Recently, a procedure has been proposed to obtain a molecular intrinsic surface from simulation data (Ref. 3). The density profiles obtained from this surface are, in general, quite different from the usual mean density profiles.

Gravity-capillary waves

These are ordinary waves excited in an interface, such as ripples on a water surface. Their dispersion relation reads, for waves on the interface between two fluids of infinite depth:

${\displaystyle \omega ^{2}={\frac {\rho -\rho '}{\rho +\rho '}}gk+{\frac {\sigma }{\rho +\rho '}}k^{3},}$

where ω is the angular frequency, g the acceleration due to gravity, σ the surface tension, ρ and ρ‘ the mass density of the two fluids (ρ > ρ‘) and k the wavenumber.

Derivation

This is a sketch of the derivation of the general dispersion relation, see Ref. 4 for a more detailed description. The problem is unfortunately a bit complex.
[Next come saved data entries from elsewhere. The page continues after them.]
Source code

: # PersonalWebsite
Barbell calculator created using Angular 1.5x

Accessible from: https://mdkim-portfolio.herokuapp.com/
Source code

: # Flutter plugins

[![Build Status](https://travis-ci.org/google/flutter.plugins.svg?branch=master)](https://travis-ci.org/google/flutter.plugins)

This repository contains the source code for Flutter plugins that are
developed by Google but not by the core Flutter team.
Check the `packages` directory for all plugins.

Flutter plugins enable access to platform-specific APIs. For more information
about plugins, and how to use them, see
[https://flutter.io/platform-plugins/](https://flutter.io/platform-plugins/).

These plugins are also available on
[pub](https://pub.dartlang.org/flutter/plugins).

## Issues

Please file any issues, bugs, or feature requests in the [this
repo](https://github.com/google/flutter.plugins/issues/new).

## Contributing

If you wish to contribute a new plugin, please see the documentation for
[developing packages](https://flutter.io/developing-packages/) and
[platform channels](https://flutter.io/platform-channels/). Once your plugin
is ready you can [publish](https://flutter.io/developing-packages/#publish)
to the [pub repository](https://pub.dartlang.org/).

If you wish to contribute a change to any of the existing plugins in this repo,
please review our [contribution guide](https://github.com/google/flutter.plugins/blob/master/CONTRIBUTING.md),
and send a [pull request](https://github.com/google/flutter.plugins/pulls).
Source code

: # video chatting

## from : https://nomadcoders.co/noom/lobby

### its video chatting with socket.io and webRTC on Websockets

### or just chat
As Richard Feynman put it (Ref. 6):

...[water waves], which are easily seen by everyone and which are used as an example of waves in elementary courses... are the worst possible example... they have all the complications that waves can have

Defining the problem

Three contributions to the energy are involved: the surface tension, gravity, and hydrodynamics. The part due to gravity is the simplest: integrating the potential energy density due to gravity, ${\displaystyle \rho gz}$ from a reference height to the position of the surface, ${\displaystyle z=h(x,y)}$:

${\displaystyle E_{\mathrm {g} }=\int dx\,dy\,\int _{0}^{h}dz\rho gz={\frac {\rho g}{2}}\int dx\,dy\,h^{2}.}$

(For simplicity, we are neglecting the density of the fluid above, which is often acceptable.)

An increase in area of the surface causes a proportional increase of energy:

${\displaystyle E_{\mathrm {st} }=\sigma \int dx\,dy\ {\sqrt {\left({\frac {dh}{dx}}\right)^{2}+\left({\frac {dh}{dy}}\right)^{2}}}\approx {\frac {\sigma }{2}}\int dx\,dy\ \left[\left({\frac {dh}{dx}}\right)^{2}+\left({\frac {dh}{dy}}\right)^{2}\right],}$

where the fist equality is the area in this (de Monge) representation, and the second applies for small values of the derivatives (surfaces not too rough).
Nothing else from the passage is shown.